Directions —
Copy out the data below. Keep every word as it is.

Available data —
+++
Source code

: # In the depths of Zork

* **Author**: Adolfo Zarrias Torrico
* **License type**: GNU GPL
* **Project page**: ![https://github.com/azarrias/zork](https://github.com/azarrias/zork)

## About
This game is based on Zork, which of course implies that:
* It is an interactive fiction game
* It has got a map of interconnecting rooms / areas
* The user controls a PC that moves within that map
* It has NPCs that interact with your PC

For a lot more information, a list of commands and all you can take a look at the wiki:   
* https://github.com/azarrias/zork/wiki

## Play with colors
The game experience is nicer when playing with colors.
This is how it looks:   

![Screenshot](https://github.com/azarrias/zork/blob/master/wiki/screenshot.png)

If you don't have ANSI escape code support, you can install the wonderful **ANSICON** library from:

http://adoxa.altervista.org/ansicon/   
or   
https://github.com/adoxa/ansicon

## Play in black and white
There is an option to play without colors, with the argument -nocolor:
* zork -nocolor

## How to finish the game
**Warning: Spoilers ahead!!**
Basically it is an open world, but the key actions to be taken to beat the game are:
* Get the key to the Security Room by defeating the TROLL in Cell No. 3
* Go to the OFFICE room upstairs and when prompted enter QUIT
+++
Solution to the problem —
Source code

: # In the depths of Zork

* **Author**: Adolfo Zarrias Torrico
* **License type**: GNU GPL
* **Project page**: ![https://github.com/azarrias/zork](https://github.com/azarrias/zork)

## About
This game is based on Zork, which of course implies that:
* It is an interactive fiction game
* It has got a map of interconnecting rooms / areas
* The user controls a PC that moves within that map
* It has NPCs that interact with your PC

For a lot more information, a list of commands and all you can take a look at the wiki:   
* https://github.com/azarrias/zork/wiki

## Play with colors
The game experience is nicer when playing with colors.
This is how it looks:   

![Screenshot](https://github.com/azarrias/zork/blob/master/wiki/screenshot.png)

If you don't have ANSI escape code support, you can install the wonderful **ANSICON** library from:

http://adoxa.altervista.org/ansicon/   
or   
https://github.com/adoxa/ansicon

## Play in black and white
There is an option to play without colors, with the argument -nocolor:
* zork -nocolor

## How to finish the game
**Warning: Spoilers ahead!!**
Basically it is an open world, but the key actions to be taken to beat the game are:
* Get the key to the Security Room by defeating the TROLL in Cell No. 3
* Go to the OFFICE room upstairs and when prompted enter QUIT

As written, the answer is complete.